The time complexity of this program is primarily determined by the two nested loops:

1. The outer `while` loop runs from `j = 0` to `j = n - 1`, where `n` is the length of the input array `nums`. Therefore, it has a time complexity of O(n).

2. Inside the outer loop, there is an inner `while` loop that removes elements from the back of the deque (`dq`). In the worst case, this inner loop can run up to `k` times, where `k` is the size of the sliding window. So, the inner `while` loop contributes O(k) to the time complexity.

Overall, the time complexity of the program is O(n * k) in the worst case, where `n` is the length of the input array, and `k` is the size of the sliding window. In practice, when `k` is much smaller than `n`, the algorithm approaches O(n).

**Space Complexity (Big O Space):**

1. The program uses an integer array `res` to store the results, which has a length of `n - k + 1`. Therefore, the space complexity of the `res` array is O(n).

2. The program uses a `LinkedList` named `dq` as a deque to store elements. In the worst case, the deque can store up to `k` elements at any given time. Therefore, the space complexity of the deque is O(k).

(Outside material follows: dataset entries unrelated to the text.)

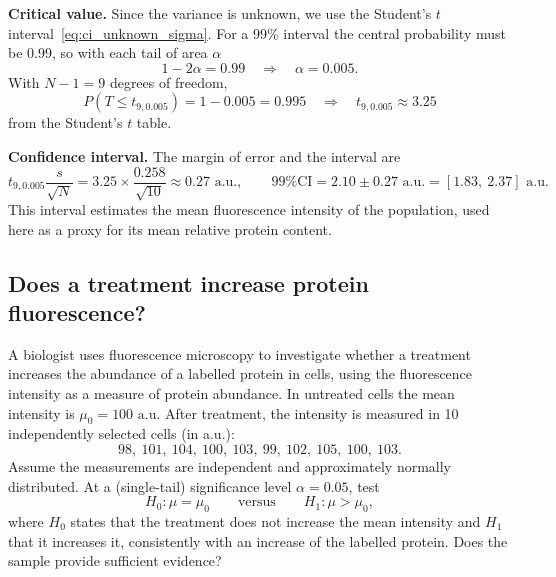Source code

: \textbf{Critical value.} Since the variance is unknown, we use the Student's $t$ interval~\eqref{eq:ci_unknown_sigma}. For a 99\% interval the central probability must be 0.99, so with each tail of area $\alpha$
\begin{equation*}
1 - 2\alpha = 0.99 \quad \Longrightarrow \quad \alpha = 0.005.
\end{equation*}
With $N - 1 = 9$ degrees of freedom,
\begin{equation*}
P(T \le t_{9,0.005}) = 1 - 0.005 = 0.995 \quad \Longrightarrow \quad t_{9,0.005} \approx 3.25
\end{equation*}
from the Student's $t$ table.

\textbf{Confidence interval.} The margin of error and the interval are
\begin{equation*}
t_{9,0.005}\frac{s}{\sqrt{N}} = 3.25 \times \frac{0.258}{\sqrt{10}} \approx 0.27\text{ a.u.}, \qquad \text{99\% CI} = 2.10 \pm 0.27\text{ a.u.} = [1.83,\ 2.37]\text{ a.u.}
\end{equation*}
This interval estimates the mean fluorescence intensity of the population, used here as a proxy for its mean relative protein content.

\subsection{Does a treatment increase protein fluorescence?}
\label{ex:protein_test}

A biologist uses fluorescence microscopy to investigate whether a treatment increases the abundance of a labelled protein in cells, using the fluorescence intensity as a measure of protein abundance. In untreated cells the mean intensity is $\mu_0 = 100\text{ a.u.}$ After treatment, the intensity is measured in 10 independently selected cells (in a.u.):
\begin{equation*}
98,\ 101,\ 104,\ 100,\ 103,\ 99,\ 102,\ 105,\ 100,\ 103.
\end{equation*}
Assume the measurements are independent and approximately normally distributed. At a (single-tail) significance level $\alpha = 0.05$, test
\begin{equation*}
H_0\colon \mu = \mu_0 \qquad \text{versus} \qquad H_1\colon \mu > \mu_0,
\end{equation*}
where $H_0$ states that the treatment does not increase the mean intensity and $H_1$ that it increases it, consistently with an increase of the labelled protein. Does the sample provide sufficient evidence?

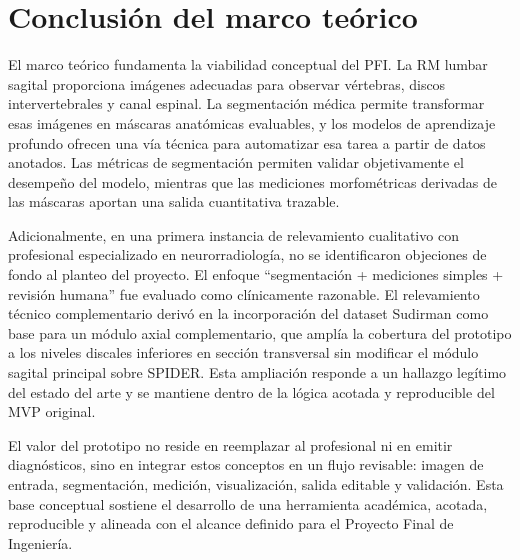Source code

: \section{Conclusión del marco teórico}

El marco teórico fundamenta la viabilidad conceptual del PFI. La RM lumbar sagital proporciona imágenes adecuadas para observar vértebras, discos intervertebrales y canal espinal. La segmentación médica permite transformar esas imágenes en máscaras anatómicas evaluables, y los modelos de aprendizaje profundo ofrecen una vía técnica para automatizar esa tarea a partir de datos anotados. Las métricas de segmentación permiten validar objetivamente el desempeño del modelo, mientras que las mediciones morfométricas derivadas de las máscaras aportan una salida cuantitativa trazable.

Adicionalmente, en una primera instancia de relevamiento cualitativo con profesional especializado en neurorradiología, no se identificaron objeciones de fondo al planteo del proyecto. El enfoque ``segmentación + mediciones simples + revisión humana'' fue evaluado como clínicamente razonable. El relevamiento técnico complementario derivó en la incorporación del dataset Sudirman como base para un módulo axial complementario, que amplía la cobertura del prototipo a los niveles discales inferiores en sección transversal sin modificar el módulo sagital principal sobre SPIDER. Esta ampliación responde a un hallazgo legítimo del estado del arte y se mantiene dentro de la lógica acotada y reproducible del MVP original.

El valor del prototipo no reside en reemplazar al profesional ni en emitir diagnósticos, sino en integrar estos conceptos en un flujo revisable: imagen de entrada, segmentación, medición, visualización, salida editable y validación. Esta base conceptual sostiene el desarrollo de una herramienta académica, acotada, reproducible y alineada con el alcance definido para el Proyecto Final de Ingeniería.
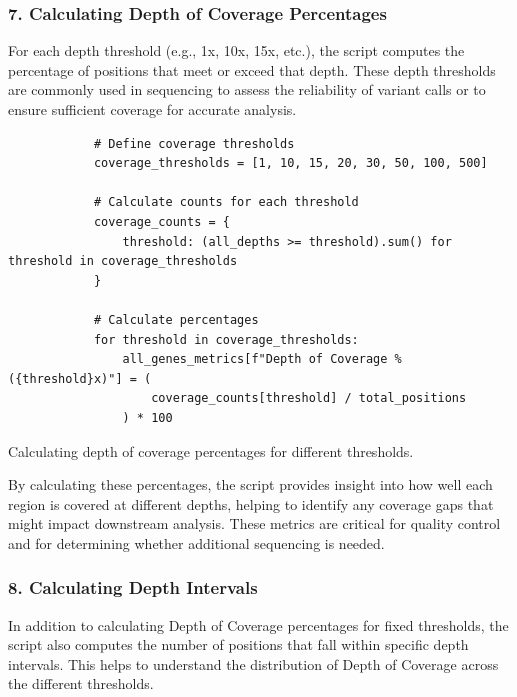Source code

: \subsubsection{\textbf{7. Calculating Depth of Coverage Percentages}}

For each depth threshold (e.g., 1x, 10x, 15x, etc.), the script computes the percentage of positions that meet or exceed that depth. These depth thresholds are commonly used in sequencing to assess the reliability of variant calls or to ensure sufficient coverage for accurate analysis.

\begin{longlisting}
\begin{verbatim}
            # Define coverage thresholds
            coverage_thresholds = [1, 10, 15, 20, 30, 50, 100, 500]

            # Calculate counts for each threshold
            coverage_counts = {
                threshold: (all_depths >= threshold).sum() for threshold in coverage_thresholds
            }

            # Calculate percentages
            for threshold in coverage_thresholds:
                all_genes_metrics[f"Depth of Coverage % ({threshold}x)"] = (
                    coverage_counts[threshold] / total_positions
                ) * 100
\end{verbatim}
\caption{Calculating depth of coverage percentages for different thresholds.}
\label{lbl:metrics_coverage}
\end{longlisting}

By calculating these percentages, the script provides insight into how well each region is covered at different depths, helping to identify any coverage gaps that might impact downstream analysis. These metrics are critical for quality control and for determining whether additional sequencing is needed.

\subsubsection{\textbf{8. Calculating Depth Intervals}}

In addition to calculating Depth of Coverage percentages for fixed thresholds, the script also computes the number of positions that fall within specific depth intervals. This helps to understand the distribution of Depth of Coverage across the different thresholds.

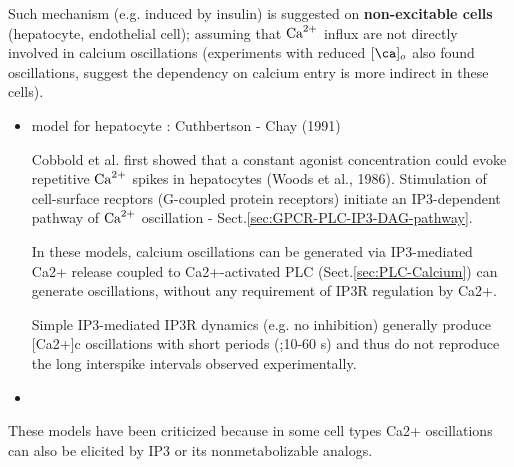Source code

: Such mechanism (e.g. induced by insulin) is suggested on {\bf
non-excitable cells} (hepatocyte, endothelial cell); assuming that ${\text{Ca}^{2+}}$ influx
are not directly involved in calcium oscillations (experiments with reduced
$[\ca]_o$ also found oscillations, suggest the dependency on calcium entry is
more indirect in these cells).

\begin{itemize}
  \item model for hepatocyte : Cuthbertson - Chay (1991)

Cobbold et al. first showed that a constant agonist concentration could evoke
repetitive ${\text{Ca}^{2+}}$ spikes in hepatocytes (Woods et al., 1986). Stimulation of
cell-surface recptors (G-coupled protein receptors) initiate an IP3-dependent
pathway of ${\text{Ca}^{2+}}$ oscillation - Sect.\ref{sec:GPCR-PLC-IP3-DAG-pathway}.

In these models, calcium oscillations can be generated via IP3-mediated Ca2+
release coupled to Ca2+-activated PLC (Sect.\ref{sec:PLC-Calcium}) can generate
oscillations, without any requirement of IP3R regulation by Ca2+.

Simple IP3-mediated IP3R dynamics (e.g. no inhibition) generally produce
[Ca2+]c oscillations with short periods (;10-60 s) and thus do not reproduce the
long interspike intervals observed experimentally.

  \item 
\end{itemize}

These models have been criticized because in some cell types Ca2+ oscillations
can also be elicited by IP3 or its nonmetabolizable analogs.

3. The program uses a few integer variables (`x`, `i`, `j`) that consume a constant amount of space regardless of the input size. These variables do not depend on the length of the input array.

Overall, the space complexity of the program is O(n + k), where `n` is the length of the input array, and `k` is the size of the sliding window. In practice, when `k` is much smaller than `n`, the space complexity approaches O(n).

In summary, the provided program has a time complexity of O(n * k) and a space complexity of O(n + k), but in practice, it can be more efficient when `k` is small compared to `n`.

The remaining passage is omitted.